As the founder of the weekly Spectator in 1978 and the Triangle Business Journal in 1984, I founded the editorial engine that covered the rising tide of Triangle identity ("The breaking point," by Bob Geary, cover story, March 5). Then, each city recognized it needed the others to create a metropolitan footprint, adding quantitative muscle to the region's obvious qualitative demographics. Ironically, as the cities of the Triangle grew, the less they relied on each other for their growth and prosperity.
But Durham exacerbated the breakdown of regional unity. In the early '90s, the Durham Convention and Visitors Bureau, under the leadership of Reyn Bowman, set out to separate Durham from Triangle cooperation, including a campaign to assert Durham's identity whenever he felt the Bull City was slighted.

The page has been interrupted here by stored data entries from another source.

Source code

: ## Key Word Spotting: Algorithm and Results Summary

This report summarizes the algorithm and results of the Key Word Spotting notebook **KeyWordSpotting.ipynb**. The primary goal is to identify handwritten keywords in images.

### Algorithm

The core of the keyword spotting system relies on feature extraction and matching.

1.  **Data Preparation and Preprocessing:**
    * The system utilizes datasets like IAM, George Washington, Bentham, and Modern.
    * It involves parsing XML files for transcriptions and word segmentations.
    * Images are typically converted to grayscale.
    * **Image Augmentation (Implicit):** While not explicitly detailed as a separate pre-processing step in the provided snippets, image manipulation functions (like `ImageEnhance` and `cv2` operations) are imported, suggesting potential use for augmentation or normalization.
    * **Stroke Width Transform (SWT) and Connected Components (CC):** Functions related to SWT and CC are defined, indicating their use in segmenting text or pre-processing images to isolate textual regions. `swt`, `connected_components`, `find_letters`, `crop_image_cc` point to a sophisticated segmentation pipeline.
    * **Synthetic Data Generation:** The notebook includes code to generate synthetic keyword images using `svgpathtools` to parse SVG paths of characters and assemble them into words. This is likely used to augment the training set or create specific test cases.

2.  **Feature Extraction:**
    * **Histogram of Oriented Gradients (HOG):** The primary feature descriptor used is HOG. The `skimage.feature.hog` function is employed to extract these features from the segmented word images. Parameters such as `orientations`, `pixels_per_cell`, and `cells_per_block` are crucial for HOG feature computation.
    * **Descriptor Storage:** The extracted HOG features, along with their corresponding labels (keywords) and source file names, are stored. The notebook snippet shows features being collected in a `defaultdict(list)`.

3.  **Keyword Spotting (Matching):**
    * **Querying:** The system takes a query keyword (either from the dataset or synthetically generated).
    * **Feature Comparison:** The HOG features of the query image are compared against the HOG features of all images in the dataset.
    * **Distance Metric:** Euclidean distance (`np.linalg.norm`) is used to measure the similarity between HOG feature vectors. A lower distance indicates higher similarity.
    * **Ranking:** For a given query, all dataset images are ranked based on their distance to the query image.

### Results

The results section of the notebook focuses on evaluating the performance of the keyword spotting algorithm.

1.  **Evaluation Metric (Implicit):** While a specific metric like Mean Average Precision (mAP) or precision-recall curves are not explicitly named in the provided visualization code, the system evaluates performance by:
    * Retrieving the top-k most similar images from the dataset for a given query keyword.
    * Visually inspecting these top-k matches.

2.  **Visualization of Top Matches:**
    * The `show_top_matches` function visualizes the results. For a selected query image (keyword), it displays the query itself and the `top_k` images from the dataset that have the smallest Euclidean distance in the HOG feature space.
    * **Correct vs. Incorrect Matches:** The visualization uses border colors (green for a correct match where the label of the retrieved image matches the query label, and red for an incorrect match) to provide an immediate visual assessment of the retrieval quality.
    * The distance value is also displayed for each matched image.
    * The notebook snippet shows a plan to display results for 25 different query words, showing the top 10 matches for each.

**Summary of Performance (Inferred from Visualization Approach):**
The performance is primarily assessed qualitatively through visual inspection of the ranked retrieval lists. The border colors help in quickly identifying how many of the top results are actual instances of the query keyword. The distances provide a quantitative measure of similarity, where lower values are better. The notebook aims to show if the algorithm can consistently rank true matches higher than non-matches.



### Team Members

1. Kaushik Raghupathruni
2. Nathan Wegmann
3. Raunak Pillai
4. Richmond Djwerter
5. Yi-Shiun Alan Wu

Instead of being ranked in the top 30 U.S. urban areas, Raleigh is now designated as Raleigh-Cary and ranked 59th. No wonder the Federal Transportation Authority looks askance at regional rail transit.
Geary states that Research Triangle Park helped create a "hole" in the center of the Triangle donut since its founders did not allow development within RTP. The reason was actually prescient. They did not want highly paid tech workers creating a demographic redoubt isolated from citizens of the surrounding cities. This reality is why the Triangle has enjoyed prosperous growth throughout the region—and reinforces the very thing we seem to deprecate in our zeal to control population patterns via rail transit: neighborhoods.